Irsay has already promised to bring Manning back if he’s healthy, even though that’s a very big if after three neck surgeries in the last 19 months and the fact that the club will have to fork over a $28 million bonus to their star come in March, long before they know whether he’ll be able to withstand the rigors of a full season. Then there’s the added complication of what to do with the No. 1 pick in April’s draft that this season’s 2-14 record delivered. The Colts are likely to take Stanford’s Andrew Luck, considered the most NFL-ready quarterbacking prospect since Manning, a move that would commit a huge sum of money to just one position on a team with plenty of problems elsewhere that need fixing.
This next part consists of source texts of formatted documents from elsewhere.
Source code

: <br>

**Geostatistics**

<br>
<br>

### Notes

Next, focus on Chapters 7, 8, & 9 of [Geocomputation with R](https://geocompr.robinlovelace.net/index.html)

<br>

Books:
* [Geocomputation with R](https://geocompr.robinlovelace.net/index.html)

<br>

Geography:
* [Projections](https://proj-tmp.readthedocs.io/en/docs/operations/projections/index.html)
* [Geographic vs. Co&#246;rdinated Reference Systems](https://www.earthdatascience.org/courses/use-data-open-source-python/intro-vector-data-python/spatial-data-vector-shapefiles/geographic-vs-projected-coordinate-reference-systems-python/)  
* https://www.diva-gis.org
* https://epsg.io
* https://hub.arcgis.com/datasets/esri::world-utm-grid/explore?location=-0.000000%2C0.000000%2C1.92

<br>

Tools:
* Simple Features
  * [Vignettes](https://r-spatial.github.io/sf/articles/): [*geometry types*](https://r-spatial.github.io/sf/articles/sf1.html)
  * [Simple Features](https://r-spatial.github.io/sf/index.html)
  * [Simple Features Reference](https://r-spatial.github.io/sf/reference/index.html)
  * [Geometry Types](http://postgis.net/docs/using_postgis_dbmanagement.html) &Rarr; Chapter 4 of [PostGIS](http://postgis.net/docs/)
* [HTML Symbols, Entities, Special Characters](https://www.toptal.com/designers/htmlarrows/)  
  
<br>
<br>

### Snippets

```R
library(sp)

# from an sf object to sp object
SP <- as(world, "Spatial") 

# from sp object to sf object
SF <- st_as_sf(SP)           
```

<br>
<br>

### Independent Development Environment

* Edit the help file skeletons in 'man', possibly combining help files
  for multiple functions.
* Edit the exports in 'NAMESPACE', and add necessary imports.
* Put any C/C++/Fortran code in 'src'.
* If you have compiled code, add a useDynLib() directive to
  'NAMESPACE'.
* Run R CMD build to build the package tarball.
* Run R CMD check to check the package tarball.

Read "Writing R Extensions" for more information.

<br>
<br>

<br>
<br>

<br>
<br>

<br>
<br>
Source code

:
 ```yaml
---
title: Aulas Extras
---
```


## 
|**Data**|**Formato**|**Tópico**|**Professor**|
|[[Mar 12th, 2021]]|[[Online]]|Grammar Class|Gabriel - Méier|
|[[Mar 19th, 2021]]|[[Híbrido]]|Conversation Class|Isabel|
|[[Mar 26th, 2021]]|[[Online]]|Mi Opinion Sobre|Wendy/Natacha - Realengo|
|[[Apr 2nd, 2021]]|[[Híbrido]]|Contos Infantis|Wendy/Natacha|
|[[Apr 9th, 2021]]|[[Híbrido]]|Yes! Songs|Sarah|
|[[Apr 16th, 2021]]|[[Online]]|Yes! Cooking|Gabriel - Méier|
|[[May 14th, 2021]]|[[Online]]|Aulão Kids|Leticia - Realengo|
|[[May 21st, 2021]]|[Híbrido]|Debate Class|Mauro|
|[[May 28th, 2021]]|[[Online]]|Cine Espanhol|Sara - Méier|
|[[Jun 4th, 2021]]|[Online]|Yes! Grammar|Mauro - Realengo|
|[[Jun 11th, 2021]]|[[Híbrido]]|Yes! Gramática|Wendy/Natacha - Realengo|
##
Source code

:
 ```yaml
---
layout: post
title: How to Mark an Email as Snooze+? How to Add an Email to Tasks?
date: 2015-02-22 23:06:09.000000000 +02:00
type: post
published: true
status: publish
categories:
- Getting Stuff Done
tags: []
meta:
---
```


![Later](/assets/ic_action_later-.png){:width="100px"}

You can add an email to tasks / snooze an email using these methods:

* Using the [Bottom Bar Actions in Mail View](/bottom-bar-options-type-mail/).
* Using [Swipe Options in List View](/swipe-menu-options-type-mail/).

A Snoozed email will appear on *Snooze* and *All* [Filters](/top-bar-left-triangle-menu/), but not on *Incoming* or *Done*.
Irsay can be a hard guy to read, especially if you try following his rapid-fire, frequently changing moods on Twitter. But he’s been consistent about one theme throughout his tenure, and he repeated it Monday even as he was pulling the rug out from beneath the Polians.
“When you see something that you know is going to have greatness with your franchise, you go after it. That is always the way I’ve been,” he said. “When I’ve talked about pillars of a franchise, quarterback, general manager and head coach, if you have a chance to get a great one, you get it, because there are not a lot of great ones. So you do what you have to do to try to get some of those pillars in place.”
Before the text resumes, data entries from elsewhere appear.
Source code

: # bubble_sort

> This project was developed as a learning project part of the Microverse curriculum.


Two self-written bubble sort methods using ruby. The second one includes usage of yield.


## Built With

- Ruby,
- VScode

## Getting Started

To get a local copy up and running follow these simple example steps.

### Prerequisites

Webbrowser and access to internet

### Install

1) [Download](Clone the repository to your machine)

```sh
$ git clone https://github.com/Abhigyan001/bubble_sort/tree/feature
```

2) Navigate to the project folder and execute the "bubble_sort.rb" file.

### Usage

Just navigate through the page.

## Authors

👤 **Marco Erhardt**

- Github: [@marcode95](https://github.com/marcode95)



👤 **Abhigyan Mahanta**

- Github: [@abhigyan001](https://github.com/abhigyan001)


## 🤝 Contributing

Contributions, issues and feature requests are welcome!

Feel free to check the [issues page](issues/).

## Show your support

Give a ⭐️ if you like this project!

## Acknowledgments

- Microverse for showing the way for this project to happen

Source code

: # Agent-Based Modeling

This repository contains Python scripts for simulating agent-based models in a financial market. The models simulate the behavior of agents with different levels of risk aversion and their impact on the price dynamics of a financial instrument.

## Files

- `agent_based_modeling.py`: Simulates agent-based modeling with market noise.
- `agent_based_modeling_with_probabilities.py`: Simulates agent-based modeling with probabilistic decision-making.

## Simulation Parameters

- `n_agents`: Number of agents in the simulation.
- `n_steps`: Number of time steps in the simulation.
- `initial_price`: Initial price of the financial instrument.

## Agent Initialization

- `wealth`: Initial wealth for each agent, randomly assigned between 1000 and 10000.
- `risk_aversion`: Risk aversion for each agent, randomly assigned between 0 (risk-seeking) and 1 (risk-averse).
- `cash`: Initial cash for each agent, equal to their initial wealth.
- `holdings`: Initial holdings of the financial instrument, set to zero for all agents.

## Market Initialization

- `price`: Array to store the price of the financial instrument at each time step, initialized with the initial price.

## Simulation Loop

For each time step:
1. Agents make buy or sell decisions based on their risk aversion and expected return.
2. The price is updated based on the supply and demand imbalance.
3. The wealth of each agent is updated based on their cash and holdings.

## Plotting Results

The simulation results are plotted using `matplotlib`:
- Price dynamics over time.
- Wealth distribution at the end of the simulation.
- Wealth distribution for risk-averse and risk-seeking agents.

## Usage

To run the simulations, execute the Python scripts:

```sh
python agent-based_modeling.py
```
It could apply to drafting Luck, but it definitely covers Manning. It also hints at some differences between the owner and the man credited with restoring not only the Colts’ franchise more than a dozen years ago, but also with turning the Buffalo Bills into a Super Bowl-worthy contender at the start of his NFL career and overseeing the Carolina Panthers’ quick transformation from expansion team to respectability in between. Irsay heaped plenty of praise on Polian even as he showed him the door, but tellingly said almost nothing about Chris, who only began emerging from his father’s long shadow to handle personnel matters this season despite being given the title of general manager four years ago.
Whether the old man’s genius for evaluating talent rubbed off on the son remains to be seen, but Chris clearly inherited some of his overbearing nature. After learning that Manning was lost for the season, the Colts’ fallback plan was to coax Kerry Collins out of retirement, a costly move that upset veterans such as Reggie Wayne – who lobbied for Manning’s backup, Curtis Painter, to get the job – and proved to be a washout when Collins’ season ended after a short stint because of a concussion. Meanwhile, even as it became apparent that the Colts were a house of cards without Manning, the elder Polian took to his regularly scheduled Monday night radio show and, with considerable chutzpah, ripped apart the team he himself had built.
Though Manning tried to stay out of the way, he butted heads with Polian on at least two occasions recently, the first time about whether the two had discussed the team’s plans for next year’s draft and again about whether the quarterback was healthy enough to pass a scheduled team physical. Even so, Manning had only good things to say when the firing became public, crediting Polian for much of his success.
“I always thought Bill and I might retire around the same time,” he told the Indianapolis Star. “You kind of hoped for that fairytale ending, after winning a Super Bowl.”
That won’t happen, even though Irsay believes that Manning has at least one more Super Bowl run in him. The owner has plenty of work to do – he’s got to re-sign a trio of 30-something Pro Bowlers in Jeff Saturday, Robert Mathis and Wayne, and firm up a defense that was finished near the bottom of the league rankings. Clearing out the front office wasn’t the first move most people expected, but it’s a start.